I had suffered from an ear infection while in Elementary School, and a burst ear drum in my right ear as a result of that infection. He healed that burst eardrum, not allowing it to take my hearing. Then as an adult, I had been to too many rock concerts, listened to too much music with headphones on, and had destroyed my hearing completely in my right ear.

Recently I had begun to ask for restoration of my hearing and began to listen to old Hymns, and Praise and Worship music more than ever. I felt led to pray that the power of the words and the praise in those songs would work through my ears and heal the damage. I had noticed a slight change, but nothing really significant.

It was Sunday, as I listened to the live streaming service from Faith Chapel in Syracuse, that I realized there was a wall between me and my Savior. I tried to feel Him with me and couldn‘t.

“Why can’t I feel You?’ I cried.

And right then Pastor Kelly took the stage and began to talk about fear, and the fact that we have not been given a spirit of fear but of power and of love and of a sound mind. Even though I had thought I had already dealt with the fear, I felt a check in my spirit and felt the Spirit of God urging me to let go. I held my hands out and felt the fear leave me. The presence of the Lord, His love and strength filled me, and I was finally able to submit to Him in complete surrender.

Then Pastor Kelly walked to the woman playing the piano and this woman said that she had been given a word from the Lord. There was someone that was having a tickling, something, in their right ear; and the Lord wanted to heal it. My hands shot up as if on a string and I said, “That’s me, Lord. I claim this healing.”

A couple hours later, I was talking to my brother on the phone and as a test I put the phone to my right ear. I could hear him!

The level of his voice was loud, but the words were muffled, as if he was yelling through a wall. BUT I COULD HEAR HIM!

A little later, I was praying and thanking God for His answer to my prayer; and I asked Him why He had not restored my hearing completely. He reminded me of all the times that I had said I did not want to take so many pain pills that the pain from the aforementioned injuries would be dulled so much I would forget about the injury and do something to re-injure it or make it worse. (Been there, done that. Too many times to count.)

So I asked Him, “But what does that have to do with my ear?”

The answer that I got was “Because I don’t want you to forget Me.”

The words were as clear as if He had actually spoken them out loud and I knew immediately what He meant.

I become so engrossed with my day-to-day living that quite often God is relegated to the back of my thoughts – there should I need Him, but not front and center in my thoughts the way He deserves to be.

He was telling me that if He healed me completely, my past history showed that I would not be as focused on Him as I have been for the past few weeks; and He did not want to lose that immediate, unending connection that we have been having.

Tears rolled down my face as His love and concern for me filled me.

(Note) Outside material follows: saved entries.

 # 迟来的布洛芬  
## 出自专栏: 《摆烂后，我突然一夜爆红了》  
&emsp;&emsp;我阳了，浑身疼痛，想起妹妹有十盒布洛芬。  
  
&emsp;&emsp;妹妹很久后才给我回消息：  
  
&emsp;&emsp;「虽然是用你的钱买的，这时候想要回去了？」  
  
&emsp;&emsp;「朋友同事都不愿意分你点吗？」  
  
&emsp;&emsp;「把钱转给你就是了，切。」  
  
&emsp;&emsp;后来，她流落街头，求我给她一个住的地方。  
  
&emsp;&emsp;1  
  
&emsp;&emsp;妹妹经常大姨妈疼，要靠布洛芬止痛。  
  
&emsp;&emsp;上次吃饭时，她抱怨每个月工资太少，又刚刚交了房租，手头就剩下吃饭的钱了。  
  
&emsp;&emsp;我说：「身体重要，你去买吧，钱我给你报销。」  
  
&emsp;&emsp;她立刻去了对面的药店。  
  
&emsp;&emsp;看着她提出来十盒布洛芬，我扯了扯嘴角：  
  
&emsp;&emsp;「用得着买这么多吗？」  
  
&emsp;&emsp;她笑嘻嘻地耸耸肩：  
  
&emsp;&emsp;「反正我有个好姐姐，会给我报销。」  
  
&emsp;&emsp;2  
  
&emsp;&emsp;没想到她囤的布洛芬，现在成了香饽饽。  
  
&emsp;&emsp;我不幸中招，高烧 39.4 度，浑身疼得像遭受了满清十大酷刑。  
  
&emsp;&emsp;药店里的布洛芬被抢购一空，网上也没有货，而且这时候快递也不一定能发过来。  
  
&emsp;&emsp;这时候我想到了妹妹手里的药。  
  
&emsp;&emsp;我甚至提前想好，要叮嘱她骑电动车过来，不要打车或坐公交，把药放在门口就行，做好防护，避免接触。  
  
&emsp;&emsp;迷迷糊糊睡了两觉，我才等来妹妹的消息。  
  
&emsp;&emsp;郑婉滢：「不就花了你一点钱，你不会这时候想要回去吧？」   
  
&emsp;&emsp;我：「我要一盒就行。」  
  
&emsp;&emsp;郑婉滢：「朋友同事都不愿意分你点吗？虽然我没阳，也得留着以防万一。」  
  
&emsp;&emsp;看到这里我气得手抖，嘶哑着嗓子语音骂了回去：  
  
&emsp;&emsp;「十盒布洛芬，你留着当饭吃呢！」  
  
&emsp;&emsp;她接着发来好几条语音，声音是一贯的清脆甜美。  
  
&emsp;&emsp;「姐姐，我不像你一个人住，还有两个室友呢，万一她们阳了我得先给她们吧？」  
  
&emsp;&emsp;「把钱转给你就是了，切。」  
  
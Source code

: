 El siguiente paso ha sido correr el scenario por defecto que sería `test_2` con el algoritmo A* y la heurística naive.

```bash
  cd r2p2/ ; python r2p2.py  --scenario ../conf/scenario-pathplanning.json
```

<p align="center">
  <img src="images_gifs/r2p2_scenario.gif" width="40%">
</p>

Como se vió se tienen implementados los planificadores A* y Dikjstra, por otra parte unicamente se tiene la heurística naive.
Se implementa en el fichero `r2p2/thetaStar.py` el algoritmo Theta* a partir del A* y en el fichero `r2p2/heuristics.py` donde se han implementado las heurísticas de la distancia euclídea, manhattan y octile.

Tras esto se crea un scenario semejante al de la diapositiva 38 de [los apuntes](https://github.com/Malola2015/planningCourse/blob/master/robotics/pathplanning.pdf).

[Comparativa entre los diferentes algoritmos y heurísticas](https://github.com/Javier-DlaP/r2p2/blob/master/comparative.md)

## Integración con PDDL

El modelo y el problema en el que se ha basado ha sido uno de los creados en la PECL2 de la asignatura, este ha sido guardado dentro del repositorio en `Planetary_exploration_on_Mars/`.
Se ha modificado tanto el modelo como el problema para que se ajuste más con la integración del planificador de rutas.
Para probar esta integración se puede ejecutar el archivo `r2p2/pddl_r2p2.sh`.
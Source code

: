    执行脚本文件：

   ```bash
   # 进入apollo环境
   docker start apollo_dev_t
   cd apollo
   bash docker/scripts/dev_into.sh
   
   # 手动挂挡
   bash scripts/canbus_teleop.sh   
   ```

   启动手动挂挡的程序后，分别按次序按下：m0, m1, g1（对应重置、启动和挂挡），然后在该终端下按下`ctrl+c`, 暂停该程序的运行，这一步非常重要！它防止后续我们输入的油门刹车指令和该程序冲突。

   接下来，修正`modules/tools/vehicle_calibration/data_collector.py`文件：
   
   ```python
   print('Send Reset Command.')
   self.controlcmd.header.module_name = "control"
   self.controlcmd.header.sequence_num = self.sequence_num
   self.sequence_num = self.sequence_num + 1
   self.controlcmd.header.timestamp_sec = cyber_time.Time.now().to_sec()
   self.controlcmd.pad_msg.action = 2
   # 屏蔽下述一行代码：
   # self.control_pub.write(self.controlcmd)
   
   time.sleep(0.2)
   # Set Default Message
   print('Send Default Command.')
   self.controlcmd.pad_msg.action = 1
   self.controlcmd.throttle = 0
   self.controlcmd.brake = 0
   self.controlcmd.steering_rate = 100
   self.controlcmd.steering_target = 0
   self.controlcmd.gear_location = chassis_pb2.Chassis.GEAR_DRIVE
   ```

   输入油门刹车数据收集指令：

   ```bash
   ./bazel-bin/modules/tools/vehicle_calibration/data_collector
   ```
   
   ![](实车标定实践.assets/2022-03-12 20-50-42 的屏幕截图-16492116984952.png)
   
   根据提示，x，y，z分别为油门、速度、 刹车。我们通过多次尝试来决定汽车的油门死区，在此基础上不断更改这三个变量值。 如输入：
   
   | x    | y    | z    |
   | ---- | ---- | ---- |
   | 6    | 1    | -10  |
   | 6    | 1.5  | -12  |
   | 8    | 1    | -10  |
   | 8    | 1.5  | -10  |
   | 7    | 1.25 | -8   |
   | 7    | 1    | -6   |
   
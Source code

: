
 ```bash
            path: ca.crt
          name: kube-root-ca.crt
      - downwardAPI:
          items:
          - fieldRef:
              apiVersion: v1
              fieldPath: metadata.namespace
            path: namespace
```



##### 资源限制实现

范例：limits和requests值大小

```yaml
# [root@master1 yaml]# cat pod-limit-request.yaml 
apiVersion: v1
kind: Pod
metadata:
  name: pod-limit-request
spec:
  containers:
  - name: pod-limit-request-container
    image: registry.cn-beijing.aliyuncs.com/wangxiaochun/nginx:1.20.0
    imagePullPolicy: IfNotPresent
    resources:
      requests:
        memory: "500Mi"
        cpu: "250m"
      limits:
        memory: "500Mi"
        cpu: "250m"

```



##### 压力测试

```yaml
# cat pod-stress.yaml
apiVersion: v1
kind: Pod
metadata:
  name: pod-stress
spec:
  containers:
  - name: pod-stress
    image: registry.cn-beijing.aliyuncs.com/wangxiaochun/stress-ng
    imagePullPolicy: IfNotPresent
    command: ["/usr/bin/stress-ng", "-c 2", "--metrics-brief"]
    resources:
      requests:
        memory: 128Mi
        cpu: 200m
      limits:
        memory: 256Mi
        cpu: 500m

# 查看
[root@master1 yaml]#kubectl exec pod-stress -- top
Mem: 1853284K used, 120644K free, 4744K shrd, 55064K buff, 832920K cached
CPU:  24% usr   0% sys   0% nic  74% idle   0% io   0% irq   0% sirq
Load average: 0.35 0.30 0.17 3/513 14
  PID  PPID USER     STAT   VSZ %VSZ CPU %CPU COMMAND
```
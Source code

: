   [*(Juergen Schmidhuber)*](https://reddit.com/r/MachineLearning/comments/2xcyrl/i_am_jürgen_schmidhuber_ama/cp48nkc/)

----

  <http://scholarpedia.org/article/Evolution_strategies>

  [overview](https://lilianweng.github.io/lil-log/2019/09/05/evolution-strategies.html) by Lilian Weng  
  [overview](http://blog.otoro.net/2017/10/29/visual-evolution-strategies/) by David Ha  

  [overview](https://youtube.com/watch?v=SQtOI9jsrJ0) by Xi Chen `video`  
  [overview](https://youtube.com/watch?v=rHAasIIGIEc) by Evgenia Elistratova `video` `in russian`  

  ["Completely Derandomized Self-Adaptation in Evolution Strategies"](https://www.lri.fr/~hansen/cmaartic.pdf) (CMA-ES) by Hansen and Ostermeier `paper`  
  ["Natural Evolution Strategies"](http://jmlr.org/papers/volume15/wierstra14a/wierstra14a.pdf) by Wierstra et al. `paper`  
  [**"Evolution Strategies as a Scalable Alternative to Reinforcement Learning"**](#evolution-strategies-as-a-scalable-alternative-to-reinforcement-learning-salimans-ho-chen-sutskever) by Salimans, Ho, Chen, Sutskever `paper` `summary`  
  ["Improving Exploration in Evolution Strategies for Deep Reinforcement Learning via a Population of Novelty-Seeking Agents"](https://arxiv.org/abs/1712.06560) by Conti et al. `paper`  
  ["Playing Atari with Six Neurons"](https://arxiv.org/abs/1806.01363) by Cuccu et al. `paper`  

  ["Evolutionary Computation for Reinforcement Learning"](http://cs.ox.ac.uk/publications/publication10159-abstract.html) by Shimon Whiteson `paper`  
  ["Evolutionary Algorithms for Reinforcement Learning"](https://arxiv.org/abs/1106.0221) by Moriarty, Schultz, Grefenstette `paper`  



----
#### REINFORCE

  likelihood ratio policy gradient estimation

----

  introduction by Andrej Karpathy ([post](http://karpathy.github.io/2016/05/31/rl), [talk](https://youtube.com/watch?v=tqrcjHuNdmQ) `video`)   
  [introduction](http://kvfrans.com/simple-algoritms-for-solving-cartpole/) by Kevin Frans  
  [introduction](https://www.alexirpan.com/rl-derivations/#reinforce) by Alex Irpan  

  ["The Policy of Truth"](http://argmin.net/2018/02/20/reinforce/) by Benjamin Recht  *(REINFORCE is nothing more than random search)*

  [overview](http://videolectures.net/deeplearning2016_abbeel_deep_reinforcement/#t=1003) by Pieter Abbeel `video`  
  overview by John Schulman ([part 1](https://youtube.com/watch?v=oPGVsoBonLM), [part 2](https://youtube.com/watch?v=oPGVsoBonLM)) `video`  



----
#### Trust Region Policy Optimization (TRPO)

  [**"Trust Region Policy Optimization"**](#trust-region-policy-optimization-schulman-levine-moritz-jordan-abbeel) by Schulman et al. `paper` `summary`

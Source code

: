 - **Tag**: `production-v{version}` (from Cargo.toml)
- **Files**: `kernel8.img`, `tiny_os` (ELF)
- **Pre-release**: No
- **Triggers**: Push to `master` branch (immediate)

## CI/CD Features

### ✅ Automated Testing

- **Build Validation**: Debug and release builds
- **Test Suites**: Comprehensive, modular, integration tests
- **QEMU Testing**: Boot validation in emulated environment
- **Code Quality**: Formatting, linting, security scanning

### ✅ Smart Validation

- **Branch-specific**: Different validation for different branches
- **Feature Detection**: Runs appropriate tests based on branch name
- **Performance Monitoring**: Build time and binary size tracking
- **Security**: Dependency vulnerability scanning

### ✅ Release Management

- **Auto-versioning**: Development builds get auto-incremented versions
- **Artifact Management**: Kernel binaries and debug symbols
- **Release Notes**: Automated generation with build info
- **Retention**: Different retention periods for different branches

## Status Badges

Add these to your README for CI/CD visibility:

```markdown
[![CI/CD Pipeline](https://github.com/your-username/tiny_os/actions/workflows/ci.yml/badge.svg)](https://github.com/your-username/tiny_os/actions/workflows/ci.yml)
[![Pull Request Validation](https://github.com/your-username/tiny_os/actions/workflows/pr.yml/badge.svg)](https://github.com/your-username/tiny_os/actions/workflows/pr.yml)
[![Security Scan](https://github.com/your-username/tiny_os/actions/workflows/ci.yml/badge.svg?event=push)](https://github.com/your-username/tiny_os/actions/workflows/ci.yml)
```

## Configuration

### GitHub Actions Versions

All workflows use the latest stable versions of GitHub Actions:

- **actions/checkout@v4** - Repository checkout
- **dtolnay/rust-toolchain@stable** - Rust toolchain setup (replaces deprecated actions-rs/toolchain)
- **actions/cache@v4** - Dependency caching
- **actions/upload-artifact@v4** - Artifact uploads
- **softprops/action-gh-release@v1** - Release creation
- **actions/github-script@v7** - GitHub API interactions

I had the TV on as I sat there, and within minutes of this exchange, I heard the pastor that was on ask the question “Why doesn’t God heal you completely?” And then he answered the question with: “Because He doesn’t want you to forget Him.”

I was overwhelmed at this affirmation of what He had just said to me. I hit the record button and saved the program onto the DVR.

Since then, I have been periodically covering my left ear, testing my hearing to see if there is any other improvement. I must say that I have had a constant earache since Sunday, but I am able to hear things that I would not have been able to hear before — the sound of the fan motor, the TV and of course the praise and worship songs.

And then yesterday my husband was telling me something and I plugged my left ear with a finger and asked him to continue talking to me in a normal voice. His voice was muffled, but where I would not have been able to hear anything a week ago, I could hear him enough to be able to repeat his question back to him and answer him.

And as I postscript …

I decided to play back the TV recording from Sunday as I was writing this to make sure I got the pastor’s exact words. I discovered the sermon was about forgetting God in our day to day living — and nowhere can I find the question and following answer that I heard Sunday afternoon.